Box 1. Ceramide generation and plasma membrane invagination.

Sphingomyelin is a major sphingolipid of animal cells, present at high concentration in the outer leaflet of the plasma membrane 69. Sphingomyelinase, a sphingomyelin-specific type C phospholipase, cleaves the phosphorylcholine headgroup of sphingomyelin generating ceramide, a small lipid with a less hydrated head group and two long, saturated hydrophobic chains. Ceramide increases the order of acyl chains in lipid bilayers, leading to a tighter packing and self-aggregation process that results in the formation of ceramide-enriched microdomains. The smaller area occupied by ceramide when compared to other membrane lipids can induce outer membrane leaflets to condense and form an inverted nonlamelar phase, a process that can cause membrane invagination (see Figure I). The driving force for invagination may be provided by the area difference between the adjacent monolayers, and by the negative spontaneous curvature of the ceramide-enriched domain. Through this mechanism, growth of the ceramide-enriched microdomain can lead to formation of an enclosed cavity, as demonstrated experimentally in giant liposomes 38. In agreement with this proposed mechanism, the exogenous addition of C6-ceramide or sphingomyelinase to fibroblasts and macrophages results in endocytic vesicle formation 36, 70. Although ceramide has been suggested to have second-messenger roles in cells, it is important to note that it does not transfer spontaneously between lipid bilayers, and has a slow flip-flop rate (estimated as about 22 min – 71). This suggests that ceramide is initially restricted to the bilayer side where it is generated, indicating that it may act primarily through membrane remodeling events such as microdomain formation, membrane vesiculation and vesicular trafficking 43.

Experiments using ASM-deficient cells directly demonstrated the importance of lysosomal ASM for the restoration of plasma membrane integrity. ASM-depleted cells generated by siRNA or derived from Niemann-Pick Type A human patients (Box 2) were deficient in injury-induced endocytosis and in plasma membrane repair. Remarkably, exposure to purified ASM or bacterial sphingomyelinase was sufficient to restore membrane integrity in ASM-depleted cells 9. Exogenous administration of sphingomyelinase promoted plasma membrane repair even in the absence of Ca2+, demonstrating that sphingomyelinase activity can bypass the need for Ca2+-triggered lysosomal exocytosis 47. These findings suggest that the essential contribution of lysosomes to plasma membrane repair is to release ASM, which remodels the cell surface thereby promoting lesion removal.

Box 2. Acid sphingomyelinase and Niemann-Pick A and B disease.
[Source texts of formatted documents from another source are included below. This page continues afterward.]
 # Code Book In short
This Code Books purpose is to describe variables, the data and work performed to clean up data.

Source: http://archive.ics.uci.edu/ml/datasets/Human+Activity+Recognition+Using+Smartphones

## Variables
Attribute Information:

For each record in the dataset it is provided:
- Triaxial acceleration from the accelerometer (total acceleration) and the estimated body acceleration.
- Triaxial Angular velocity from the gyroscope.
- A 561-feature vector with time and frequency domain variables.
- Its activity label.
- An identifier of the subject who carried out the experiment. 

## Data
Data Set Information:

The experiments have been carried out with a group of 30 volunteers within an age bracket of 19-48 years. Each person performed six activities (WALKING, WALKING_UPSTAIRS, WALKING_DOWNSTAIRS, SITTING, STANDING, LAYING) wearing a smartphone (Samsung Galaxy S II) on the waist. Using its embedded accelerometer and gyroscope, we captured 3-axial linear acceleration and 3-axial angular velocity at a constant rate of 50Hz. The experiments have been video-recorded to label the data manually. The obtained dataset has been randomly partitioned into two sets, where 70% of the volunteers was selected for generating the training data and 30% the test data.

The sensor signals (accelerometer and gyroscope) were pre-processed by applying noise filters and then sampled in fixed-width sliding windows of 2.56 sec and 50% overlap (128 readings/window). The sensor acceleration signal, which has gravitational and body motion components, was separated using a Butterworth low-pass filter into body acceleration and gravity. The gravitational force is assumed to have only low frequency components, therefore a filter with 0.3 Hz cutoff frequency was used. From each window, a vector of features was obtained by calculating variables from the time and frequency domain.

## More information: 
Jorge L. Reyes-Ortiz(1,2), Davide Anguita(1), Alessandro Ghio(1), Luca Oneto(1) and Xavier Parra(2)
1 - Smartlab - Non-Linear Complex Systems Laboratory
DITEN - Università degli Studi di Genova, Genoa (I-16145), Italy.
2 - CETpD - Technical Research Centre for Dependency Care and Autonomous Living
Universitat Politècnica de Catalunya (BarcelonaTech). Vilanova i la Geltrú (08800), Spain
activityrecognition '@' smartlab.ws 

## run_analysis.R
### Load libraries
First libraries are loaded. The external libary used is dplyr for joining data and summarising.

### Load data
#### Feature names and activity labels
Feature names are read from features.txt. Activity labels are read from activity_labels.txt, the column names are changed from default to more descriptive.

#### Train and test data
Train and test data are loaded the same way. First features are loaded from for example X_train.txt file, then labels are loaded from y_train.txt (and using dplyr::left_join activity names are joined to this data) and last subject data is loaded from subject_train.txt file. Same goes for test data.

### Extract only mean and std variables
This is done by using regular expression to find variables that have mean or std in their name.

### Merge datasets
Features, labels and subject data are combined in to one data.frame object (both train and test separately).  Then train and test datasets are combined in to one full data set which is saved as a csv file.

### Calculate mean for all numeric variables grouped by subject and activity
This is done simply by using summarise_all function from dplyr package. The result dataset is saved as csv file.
In 1914, Albert Niemann described the first patient with the genetic disorder now known as Niemann-Pick Disease (NPD). Both forms of NPD, Type A and Type B, are caused by recessive mutations in SMPD1, the gene encoding lysosomal enzyme sphingomyelinase (ASM). The variations in severity between the two NPD forms are likely to result from differences in residual ASM activity. NPD Type A is characterized by a progressive neurodegeneration that leads to death of affected children by age 2-3. Type B NPD is a milder, later onset form in which patients have reduced neurological symptoms but develop visceral abnormalities such as hepatosplenomegaly, pulmonary insufficiency and cardiovascular disease. The clinical findings in NPD are largely attributed to the accumulation of sphingomyelin, cholesterol and other lipids within lysosomes, consistent with its classification as a lysosomal storage disease. However, it is becoming increasingly clear that ASM secretion can result in sphingomyelin hydrolysis in the outer leaflet of the plasma membrane generating ceramide, and that defects in this process may influence the pathophysiology of NPD 72. To explain the extracellular release of ASM, it was suggested that mammalian cells contain two enzyme forms, one lysosomal and another secreted 73. However, ASM is encoded by a single gene, SMPD1, and no alternative spliced transcripts have been identified 72. A plausible explanation is that secreted ASM originates from Ca2+-triggered exocytosis of lysosomes. Several studies have shown that when cells are exposed to stress, ASM relocates from the lysosomes to the cell surface 40. Wounding cells with pore-forming toxins triggers exocytosis of ASM, a process dependent on Ca2+ influx from the extracellular medium. Importantly, cells derived from NPD patients or depleted in ASM by RNAi are impaired in Ca2+-dependent endocytosis and plasma membrane repair, and these defects can be reversed by extracellular addition of ASM or B. cereus sphingomyelinase 9. Despite the low pH optimum of ASM, there is evidence that this lysosomal enzyme can act extracellularly, possibly due to the simultaneous translocation of lysosomal V1 H+-ATPase to the plasma membrane 46. The recently emerged role of ASM in plasma membrane repair suggests that defective resealing of wounded cells may account for some aspects of NPD pathology, such as the reduced muscle tone observed in NPD Type A patients 74.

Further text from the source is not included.